Published May 14, 2017 by Fat Heffalump

Sometimes I can’t believe where the world has taken me.  Sometimes I have to stop, blink and ask myself whose life this is that I am living.  Sometimes I need to remind myself that I’m not a frightened kid who doesn’t fit in and that I have come so far in my 44 and bit years of life.

Being a vocal and public feminist and fat activist is never easy.  Families get angry, friends turn their back on you, you have to put up with a lot of ridiculous demands on your time and energy, people sometimes push you out in front of them to fight their battles for you, and it draws you a lot of abuse and harassment.  Abuse and harassment that you never would have had if you hadn’t put your head above the parapet and said “This is not acceptable.”

But that said, it has brought me to so much more than it has taken away.  I have found stronger friendships that give so much to me.  I’ve had so many amazing opportunities to work with incredibly talented and dedicated people, and it has given me a sense of confidence and accomplishment that I never had before.  So while it is not easy, it is always worth it.

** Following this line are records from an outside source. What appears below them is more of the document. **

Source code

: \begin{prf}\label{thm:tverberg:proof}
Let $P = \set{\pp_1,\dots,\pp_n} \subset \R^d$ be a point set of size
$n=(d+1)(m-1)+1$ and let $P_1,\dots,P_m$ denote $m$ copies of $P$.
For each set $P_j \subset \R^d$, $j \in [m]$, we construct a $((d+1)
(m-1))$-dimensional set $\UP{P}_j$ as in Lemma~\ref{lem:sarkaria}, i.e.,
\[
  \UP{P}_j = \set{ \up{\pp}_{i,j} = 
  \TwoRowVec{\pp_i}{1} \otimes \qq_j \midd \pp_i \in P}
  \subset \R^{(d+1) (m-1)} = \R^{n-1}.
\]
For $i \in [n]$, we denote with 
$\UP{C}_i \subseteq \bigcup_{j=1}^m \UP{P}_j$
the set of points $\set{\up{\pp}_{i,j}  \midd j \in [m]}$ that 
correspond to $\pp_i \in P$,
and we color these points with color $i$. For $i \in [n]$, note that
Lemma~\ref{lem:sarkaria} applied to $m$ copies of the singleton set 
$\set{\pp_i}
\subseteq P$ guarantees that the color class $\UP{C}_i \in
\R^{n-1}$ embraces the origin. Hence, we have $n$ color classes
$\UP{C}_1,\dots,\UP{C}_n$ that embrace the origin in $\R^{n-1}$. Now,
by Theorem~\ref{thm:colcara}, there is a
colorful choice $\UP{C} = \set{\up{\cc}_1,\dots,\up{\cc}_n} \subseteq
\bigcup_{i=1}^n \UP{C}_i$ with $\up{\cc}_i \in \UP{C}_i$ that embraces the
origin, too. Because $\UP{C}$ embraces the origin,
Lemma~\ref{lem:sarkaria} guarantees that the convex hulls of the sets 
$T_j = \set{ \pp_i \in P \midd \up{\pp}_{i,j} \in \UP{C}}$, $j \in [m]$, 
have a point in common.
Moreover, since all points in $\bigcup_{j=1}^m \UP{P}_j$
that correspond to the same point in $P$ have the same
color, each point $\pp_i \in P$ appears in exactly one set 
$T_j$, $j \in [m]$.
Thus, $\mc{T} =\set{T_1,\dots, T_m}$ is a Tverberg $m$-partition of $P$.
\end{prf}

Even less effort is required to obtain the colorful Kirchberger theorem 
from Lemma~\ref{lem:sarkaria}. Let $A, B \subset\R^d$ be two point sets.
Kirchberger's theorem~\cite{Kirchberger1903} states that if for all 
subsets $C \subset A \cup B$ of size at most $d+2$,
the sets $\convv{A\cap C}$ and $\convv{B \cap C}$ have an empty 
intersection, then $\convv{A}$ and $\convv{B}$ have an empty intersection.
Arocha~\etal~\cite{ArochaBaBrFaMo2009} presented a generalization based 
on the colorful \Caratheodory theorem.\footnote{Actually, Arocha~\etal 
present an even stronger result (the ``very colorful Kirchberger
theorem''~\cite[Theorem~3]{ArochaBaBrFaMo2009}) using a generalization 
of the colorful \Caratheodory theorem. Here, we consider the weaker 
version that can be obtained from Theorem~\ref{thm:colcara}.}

And sometimes, the whole thing goes full circle – you engage in activism, it draws you harassment and abuse, amazing people who are also subjected to that harassment and abuse ask to work with you, and then new opportunities for activism come your way.  This is how I came to be involved with The Cyberhate Project.  Some time ago, I heard about Dr Emma Jane from the University of NSW and The Cyberhate Project and that she was conducting interviews with Australian women who had experienced online abuse and harassment.  Emma is doing some amazing work on this project and you may have already seen her book Misogyny Online, and if you’re in Australia, the TV series on the ABC, Cyberhate with Tara Moss.  Not to mention a whole slew of papers and events, more of which you can find out about here.

Recently, I was invited by Emma to participate in the upcoming Cyberhate Symposium, in Sydney in July.  After we discussed the possibilities of my attending, Emma has asked me to be one of the keynote speakers at the symposium, something that I consider a great honour.  Cue one of those “whose life is this?” moments!

I am planning on attending and speaking about my experiences with dealing with online abuse and harassment as a feminist and fat activist, with particular focus on the long term impact that it has on those of us who are subjected to it, and how far we have yet to push the law and technology to meet the changing nature of the abuse and harassment of women – both online and off.

However, financially I am not in a position where I can afford to cover my own costs to fly to Sydney and for accommodation.  This is where you come in dear reader – I am starting off a GoFundMe page to help me cover these costs.  In return, I hope to be able to publish my symposium piece here (or at least be able to share with you where it is published) and will write about the symposium here on my blog.  I hope to be able to network with other participants and that this may open up more opportunities for activism, so that we collectively may be able to shift how the abuse and harassment of women online (and off) is both viewed by society in general, and more specifically be part of making changes to the law and technology to protect women and other minorities, while also putting in place more suitable repercussions for those who do engage in this abuse and harassment.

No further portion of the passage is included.